I’m no Forrest Gump. I’ve never even seen the movie, only its highlights. But anytime calamity strikes, I can’t help but think, I was there, I know that place. OKC bombing, check. 9/11, check, all locations. Madrid’s Atocha station, check. There might be more, but those are the ones that stand out. Add now to this list, U.S. Capitol, check.

I know those stairs and halls well. I interned in the U.S. Senate in the summer of 1994, a year after everyone cool did it. I was on a fellowship and stayed for all twelve weeks – interning is so popular that offices offer it in two shifts of six weeks each. I stayed with my aunt in Arlington, rode the bus to the Pentagon where I boarded the Metro to Union Station and walked out to the Russell Building. The east entrance, the west entrance, the north wall. I can close my eyes and walk it.

The interns were a pretty homogeneous group. Almost all white, university undergraduates, children of privilege, whose families were politically well-connected or major donors. I was the one scholarship student. The glimpse into this level of privilege was eye-opening for me. The things they expected. The days they passed, the worries and frustrations they expressed. We spent the day in a capacious conference room reading Roll Call, running out as needed for errands or to give a Capitol tour to a constituent family. I really loved giving tours of the Capitol. Here the Rotunda, there the crypt, this the original stairwell, here is where the Supreme Court originally heard cases. Once or twice I gave it in Spanish – a highwater linguistic mark for me. The luckier interns got picked up into the “press pod” or scheduling. To ensure everyone stayed busy, we all had to work on a research paper using the Library of Congress and the Congressional Research Service. (This must have changed so much with the internet.) I wrote mine on mineral rights. It was a boring paper. I turned it in at the end of my twelve weeks.

There were other scheduled activities to keep us busy. Bless those senate staffers who tolerated us with as much good cheer as they could while trying to get their jobs done. Many of them were witty. They were also barely older than we were and often hungover. We played intern baseball against other teams from the House and Senate. I soon deciphered the rabbit warren of the Capitol complex and became an expert tour-giver and errand-runner. (This, too, must have changed so much with the internet.) The basement corridors, the hanging wires since the buildings are all code-exempt. The security checks to enter the Russell Building. A month or so into my time there, I was astonished by how normal the staff seemed. No debate champs. No Merit Scholars. Two young women seemed to do about 95% of the actual work. Routinely running into senators in the hallways and being surprised at how old most of them seemed. I remember heels clicking on marble floors. I remember wearing clothes that didn’t feel like they belonged to me.

Watching midweek events unfolding in the Capitol, wrinkled in my memory in the quarter century between then and now, I could smell those hallways, see those marble washrooms again. Knowing how hard it was to enter as a badge-toting college intern, I could imagine what pressure and force and numbers it must have taken for the the rabble to overwhelm the Capitol Police.

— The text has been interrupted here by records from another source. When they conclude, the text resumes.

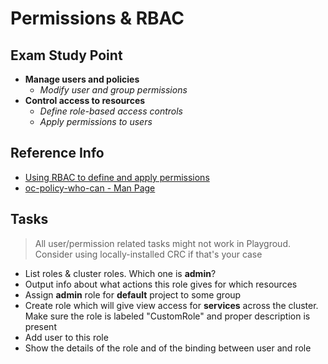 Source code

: # Permissions & RBAC

## Exam Study Point

* **Manage users and policies**
    * _Modify user and group permissions_
* **Control access to resources**
    * _Define role-based access controls_
    * _Apply permissions to users_


## Reference Info

* [Using RBAC to define and apply permissions](https://docs.openshift.com/container-platform/4.2/authentication/using-rbac.html)
* [oc-policy-who-can - Man Page](https://www.mankier.com/1/oc-policy-who-can)

## Tasks

> All user/permission related tasks might not work in Playgroud. Consider using
    locally-installed CRC if that's your case

* List roles & cluster roles. Which one is **admin**?
* Output info about what actions this role gives for which resources
* Assign **admin** role for **default** project to some group
* Create role which will give view access for **services** across the cluster.
    Make sure the role is labeled "CustomRole" and proper description is present
* Add user to this role
* Show the details of the role and of the binding between user and role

What a shock it was to see the defamation of those spaces where, for heaven’s sake, I was not even allowed to wear pants in (skirts required) in 1994. The feet up on the desk. The blood and feces on the marble statues. The pieces of wood paneling with letters NCY PEL SI tossed around by Americans in hoodies. I could hardly believe my eyes, and yet, felt almost no surprise. I couldn’t sleep Wednesday night, checking my phone again, and again, for news. At one point my NYT app had 72 updates. I couldn’t keep up. Who can keep up with this?

The news from America about the global response to these events seems to insist that everyone is surprised. The people in Italy are not surprised. They are disappointed and sad. Everyone saw it coming. Violent rhetoric begets violence. We’ve had years of violent rhetoric, and now reap a harvest of hate.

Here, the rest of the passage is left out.